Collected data
------------------------------
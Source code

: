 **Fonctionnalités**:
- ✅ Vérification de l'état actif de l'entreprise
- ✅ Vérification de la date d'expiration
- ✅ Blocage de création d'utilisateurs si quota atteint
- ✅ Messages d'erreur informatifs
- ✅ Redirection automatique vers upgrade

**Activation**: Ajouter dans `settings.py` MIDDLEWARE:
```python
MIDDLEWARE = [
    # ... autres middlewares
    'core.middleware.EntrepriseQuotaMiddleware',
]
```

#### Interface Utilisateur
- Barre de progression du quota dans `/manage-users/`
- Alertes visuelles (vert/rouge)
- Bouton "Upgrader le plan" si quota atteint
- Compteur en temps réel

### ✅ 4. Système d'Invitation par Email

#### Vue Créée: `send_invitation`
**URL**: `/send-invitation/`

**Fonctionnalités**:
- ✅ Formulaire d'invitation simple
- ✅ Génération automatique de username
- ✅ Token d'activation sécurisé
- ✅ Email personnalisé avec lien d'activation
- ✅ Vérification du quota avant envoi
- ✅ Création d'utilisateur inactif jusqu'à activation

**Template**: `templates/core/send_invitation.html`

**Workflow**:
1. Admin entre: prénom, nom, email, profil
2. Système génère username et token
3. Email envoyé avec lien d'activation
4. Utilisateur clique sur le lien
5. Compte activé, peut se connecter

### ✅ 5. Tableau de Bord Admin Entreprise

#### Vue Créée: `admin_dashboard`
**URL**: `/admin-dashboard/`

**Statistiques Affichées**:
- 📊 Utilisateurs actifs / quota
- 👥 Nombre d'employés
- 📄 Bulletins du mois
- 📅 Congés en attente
------------------------------
● YOUR INSTRUCTIONS
In the records above, return precisely the line containing "#### Interface Utilisateur" and each line that comes after it, up to the final one.

● EXERCISE RESPONSE
#### Interface Utilisateur
- Barre de progression du quota dans `/manage-users/`
- Alertes visuelles (vert/rouge)
- Bouton "Upgrader le plan" si quota atteint
- Compteur en temps réel

### ✅ 4. Système d'Invitation par Email

#### Vue Créée: `send_invitation`
**URL**: `/send-invitation/`

**Fonctionnalités**:
- ✅ Formulaire d'invitation simple
- ✅ Génération automatique de username
- ✅ Token d'activation sécurisé
- ✅ Email personnalisé avec lien d'activation
- ✅ Vérification du quota avant envoi
- ✅ Création d'utilisateur inactif jusqu'à activation

**Template**: `templates/core/send_invitation.html`

**Workflow**:
1. Admin entre: prénom, nom, email, profil
2. Système génère username et token
3. Email envoyé avec lien d'activation
4. Utilisateur clique sur le lien
5. Compte activé, peut se connecter

### ✅ 5. Tableau de Bord Admin Entreprise

#### Vue Créée: `admin_dashboard`
**URL**: `/admin-dashboard/`

**Statistiques Affichées**:
- 📊 Utilisateurs actifs / quota
- 👥 Nombre d'employés
- 📄 Bulletins du mois
- 📅 Congés en attente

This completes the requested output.